Records for the task section start

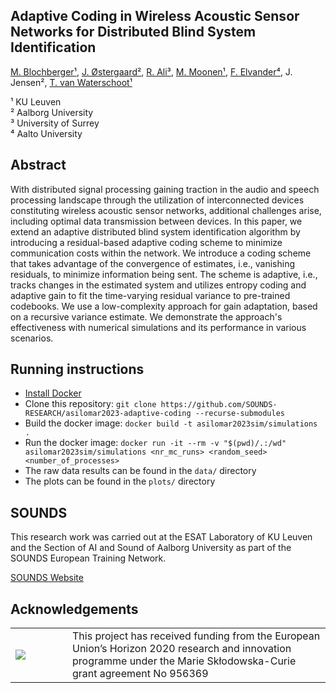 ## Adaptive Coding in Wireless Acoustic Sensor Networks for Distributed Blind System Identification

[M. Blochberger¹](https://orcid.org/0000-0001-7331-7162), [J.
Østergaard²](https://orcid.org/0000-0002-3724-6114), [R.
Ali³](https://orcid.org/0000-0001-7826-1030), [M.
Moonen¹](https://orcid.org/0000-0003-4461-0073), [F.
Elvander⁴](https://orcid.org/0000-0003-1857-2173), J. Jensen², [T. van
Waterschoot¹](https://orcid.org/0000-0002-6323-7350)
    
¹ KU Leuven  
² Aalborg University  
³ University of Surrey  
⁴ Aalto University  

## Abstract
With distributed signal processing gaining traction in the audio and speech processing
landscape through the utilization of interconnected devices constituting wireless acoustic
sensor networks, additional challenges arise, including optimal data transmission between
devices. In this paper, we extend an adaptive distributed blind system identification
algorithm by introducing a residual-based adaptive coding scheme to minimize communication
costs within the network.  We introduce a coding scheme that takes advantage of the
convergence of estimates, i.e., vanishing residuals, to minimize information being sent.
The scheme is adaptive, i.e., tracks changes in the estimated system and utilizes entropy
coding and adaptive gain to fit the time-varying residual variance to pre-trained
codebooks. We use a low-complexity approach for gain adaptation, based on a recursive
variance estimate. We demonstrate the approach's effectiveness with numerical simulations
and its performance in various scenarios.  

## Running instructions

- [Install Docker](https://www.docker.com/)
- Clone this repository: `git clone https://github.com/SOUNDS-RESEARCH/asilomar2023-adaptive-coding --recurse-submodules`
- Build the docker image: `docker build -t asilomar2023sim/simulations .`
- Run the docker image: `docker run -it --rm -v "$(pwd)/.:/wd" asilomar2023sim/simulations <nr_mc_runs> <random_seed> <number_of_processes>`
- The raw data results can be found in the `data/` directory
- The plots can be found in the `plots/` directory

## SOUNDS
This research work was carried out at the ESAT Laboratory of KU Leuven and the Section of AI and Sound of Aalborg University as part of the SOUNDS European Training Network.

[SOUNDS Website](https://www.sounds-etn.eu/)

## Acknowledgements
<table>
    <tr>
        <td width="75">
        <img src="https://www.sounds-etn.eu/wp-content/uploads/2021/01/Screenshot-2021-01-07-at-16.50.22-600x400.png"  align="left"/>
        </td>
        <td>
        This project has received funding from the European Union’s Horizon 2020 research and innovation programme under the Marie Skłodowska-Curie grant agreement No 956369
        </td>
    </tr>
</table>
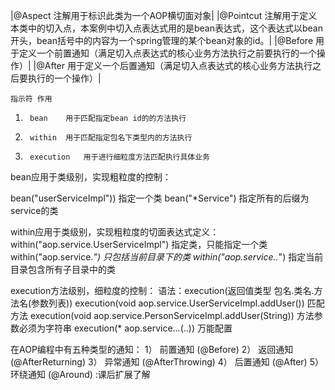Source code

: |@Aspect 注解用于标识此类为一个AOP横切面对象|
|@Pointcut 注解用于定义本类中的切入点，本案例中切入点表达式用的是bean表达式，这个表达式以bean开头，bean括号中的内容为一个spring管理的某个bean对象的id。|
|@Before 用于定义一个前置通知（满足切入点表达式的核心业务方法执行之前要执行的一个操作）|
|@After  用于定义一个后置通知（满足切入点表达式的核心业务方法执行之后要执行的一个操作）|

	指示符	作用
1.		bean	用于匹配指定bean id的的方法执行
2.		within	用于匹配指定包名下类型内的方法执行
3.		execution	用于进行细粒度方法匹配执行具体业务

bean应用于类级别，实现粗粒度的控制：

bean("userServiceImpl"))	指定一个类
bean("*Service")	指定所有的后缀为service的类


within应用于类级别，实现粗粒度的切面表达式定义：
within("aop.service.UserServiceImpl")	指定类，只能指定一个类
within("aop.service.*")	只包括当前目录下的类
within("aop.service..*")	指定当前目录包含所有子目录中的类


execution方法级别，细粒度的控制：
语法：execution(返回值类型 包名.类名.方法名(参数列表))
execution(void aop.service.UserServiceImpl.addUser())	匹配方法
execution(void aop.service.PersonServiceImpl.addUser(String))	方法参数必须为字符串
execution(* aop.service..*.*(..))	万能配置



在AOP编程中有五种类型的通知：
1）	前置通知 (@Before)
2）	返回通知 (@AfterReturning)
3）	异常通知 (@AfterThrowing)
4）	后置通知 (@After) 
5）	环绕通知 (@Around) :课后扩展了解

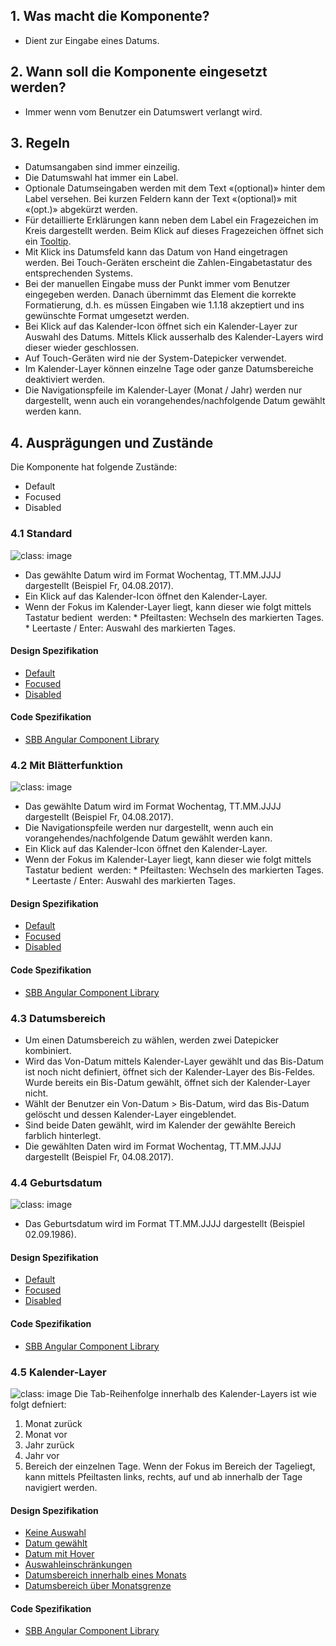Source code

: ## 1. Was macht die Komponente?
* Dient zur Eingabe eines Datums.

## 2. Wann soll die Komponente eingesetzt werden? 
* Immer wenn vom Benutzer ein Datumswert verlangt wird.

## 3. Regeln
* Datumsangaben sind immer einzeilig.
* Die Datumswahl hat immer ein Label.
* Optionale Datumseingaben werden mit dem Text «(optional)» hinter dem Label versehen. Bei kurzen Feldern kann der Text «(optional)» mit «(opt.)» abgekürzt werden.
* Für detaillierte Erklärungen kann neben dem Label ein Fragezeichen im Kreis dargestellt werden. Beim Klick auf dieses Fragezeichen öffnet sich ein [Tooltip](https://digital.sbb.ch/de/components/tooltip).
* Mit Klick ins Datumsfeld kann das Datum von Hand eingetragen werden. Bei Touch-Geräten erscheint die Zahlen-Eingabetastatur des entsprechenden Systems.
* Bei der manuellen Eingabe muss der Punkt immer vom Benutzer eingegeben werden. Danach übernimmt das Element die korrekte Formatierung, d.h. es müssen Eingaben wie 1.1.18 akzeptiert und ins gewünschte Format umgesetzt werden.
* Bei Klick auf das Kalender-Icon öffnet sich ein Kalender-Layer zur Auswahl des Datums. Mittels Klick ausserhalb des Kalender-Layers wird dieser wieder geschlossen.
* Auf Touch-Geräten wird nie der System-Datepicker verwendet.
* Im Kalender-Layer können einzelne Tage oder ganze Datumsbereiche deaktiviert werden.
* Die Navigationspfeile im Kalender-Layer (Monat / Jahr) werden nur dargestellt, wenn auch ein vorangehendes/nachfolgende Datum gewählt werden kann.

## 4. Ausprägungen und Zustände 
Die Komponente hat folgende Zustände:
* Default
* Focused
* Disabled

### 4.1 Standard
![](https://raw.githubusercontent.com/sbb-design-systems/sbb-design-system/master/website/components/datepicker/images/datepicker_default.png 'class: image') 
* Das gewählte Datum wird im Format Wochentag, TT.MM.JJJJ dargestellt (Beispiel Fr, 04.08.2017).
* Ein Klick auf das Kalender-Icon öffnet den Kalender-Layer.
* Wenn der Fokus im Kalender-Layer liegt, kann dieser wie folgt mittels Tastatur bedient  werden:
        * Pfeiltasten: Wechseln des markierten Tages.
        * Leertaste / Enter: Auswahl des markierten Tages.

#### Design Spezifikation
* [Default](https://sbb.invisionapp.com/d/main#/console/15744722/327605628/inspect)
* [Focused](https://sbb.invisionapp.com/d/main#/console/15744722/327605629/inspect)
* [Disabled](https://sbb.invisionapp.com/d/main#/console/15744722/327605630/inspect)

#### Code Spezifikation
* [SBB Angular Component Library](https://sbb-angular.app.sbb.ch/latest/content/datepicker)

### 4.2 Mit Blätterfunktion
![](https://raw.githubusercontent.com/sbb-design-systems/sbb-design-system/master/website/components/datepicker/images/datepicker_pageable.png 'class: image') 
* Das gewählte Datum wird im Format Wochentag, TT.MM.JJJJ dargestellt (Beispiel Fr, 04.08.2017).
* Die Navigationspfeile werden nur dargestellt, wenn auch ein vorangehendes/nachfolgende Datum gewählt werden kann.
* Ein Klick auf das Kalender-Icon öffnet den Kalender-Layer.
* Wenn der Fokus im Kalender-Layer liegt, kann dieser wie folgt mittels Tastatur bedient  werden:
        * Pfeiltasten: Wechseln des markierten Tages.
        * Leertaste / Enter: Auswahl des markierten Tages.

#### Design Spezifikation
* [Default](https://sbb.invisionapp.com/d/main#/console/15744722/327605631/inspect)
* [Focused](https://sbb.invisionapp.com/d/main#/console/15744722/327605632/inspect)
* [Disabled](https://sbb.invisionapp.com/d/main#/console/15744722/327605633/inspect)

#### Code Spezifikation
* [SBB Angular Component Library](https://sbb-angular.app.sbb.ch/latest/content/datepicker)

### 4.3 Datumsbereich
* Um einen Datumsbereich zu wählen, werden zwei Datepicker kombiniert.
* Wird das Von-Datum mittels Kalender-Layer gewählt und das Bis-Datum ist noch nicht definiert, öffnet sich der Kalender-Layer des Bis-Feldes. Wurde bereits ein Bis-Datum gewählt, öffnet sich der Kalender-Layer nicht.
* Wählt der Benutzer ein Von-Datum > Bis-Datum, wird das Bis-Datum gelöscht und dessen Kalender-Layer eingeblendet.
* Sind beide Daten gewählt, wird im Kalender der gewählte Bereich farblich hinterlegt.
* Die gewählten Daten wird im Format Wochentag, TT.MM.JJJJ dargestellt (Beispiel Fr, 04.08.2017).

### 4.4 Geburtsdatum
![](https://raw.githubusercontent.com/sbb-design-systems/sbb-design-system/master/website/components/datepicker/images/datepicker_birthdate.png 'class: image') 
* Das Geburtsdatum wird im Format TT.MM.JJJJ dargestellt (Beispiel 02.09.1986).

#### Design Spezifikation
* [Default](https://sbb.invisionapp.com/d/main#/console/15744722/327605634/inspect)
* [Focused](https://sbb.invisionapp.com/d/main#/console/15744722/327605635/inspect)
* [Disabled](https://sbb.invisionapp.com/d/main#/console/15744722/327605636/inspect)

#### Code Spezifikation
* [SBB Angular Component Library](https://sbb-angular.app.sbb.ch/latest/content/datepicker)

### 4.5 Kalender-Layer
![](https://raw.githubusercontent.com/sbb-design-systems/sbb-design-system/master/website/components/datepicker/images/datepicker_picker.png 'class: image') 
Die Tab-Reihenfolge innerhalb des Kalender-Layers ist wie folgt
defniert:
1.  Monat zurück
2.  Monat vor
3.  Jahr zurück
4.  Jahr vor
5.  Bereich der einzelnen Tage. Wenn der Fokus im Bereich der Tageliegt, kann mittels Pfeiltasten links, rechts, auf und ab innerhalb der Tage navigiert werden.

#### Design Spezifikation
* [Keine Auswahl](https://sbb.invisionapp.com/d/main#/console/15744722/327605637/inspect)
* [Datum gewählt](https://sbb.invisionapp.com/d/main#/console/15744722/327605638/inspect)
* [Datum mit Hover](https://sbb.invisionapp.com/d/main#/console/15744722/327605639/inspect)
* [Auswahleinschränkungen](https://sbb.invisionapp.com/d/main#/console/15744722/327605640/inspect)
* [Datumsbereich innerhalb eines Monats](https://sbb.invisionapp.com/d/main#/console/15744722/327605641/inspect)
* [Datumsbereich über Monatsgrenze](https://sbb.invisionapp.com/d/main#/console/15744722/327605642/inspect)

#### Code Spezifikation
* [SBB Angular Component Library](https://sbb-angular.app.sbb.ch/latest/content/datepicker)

Records for the task section end

Copy back the listing above exactly, but only from the line with "Optionale Datumseingaben werden" through the line with "Format umgesetzt werden.", both ends included.

* Optionale Datumseingaben werden mit dem Text «(optional)» hinter dem Label versehen. Bei kurzen Feldern kann der Text «(optional)» mit «(opt.)» abgekürzt werden.
* Für detaillierte Erklärungen kann neben dem Label ein Fragezeichen im Kreis dargestellt werden. Beim Klick auf dieses Fragezeichen öffnet sich ein [Tooltip](https://digital.sbb.ch/de/components/tooltip).
* Mit Klick ins Datumsfeld kann das Datum von Hand eingetragen werden. Bei Touch-Geräten erscheint die Zahlen-Eingabetastatur des entsprechenden Systems.
* Bei der manuellen Eingabe muss der Punkt immer vom Benutzer eingegeben werden. Danach übernimmt das Element die korrekte Formatierung, d.h. es müssen Eingaben wie 1.1.18 akzeptiert und ins gewünschte Format umgesetzt werden.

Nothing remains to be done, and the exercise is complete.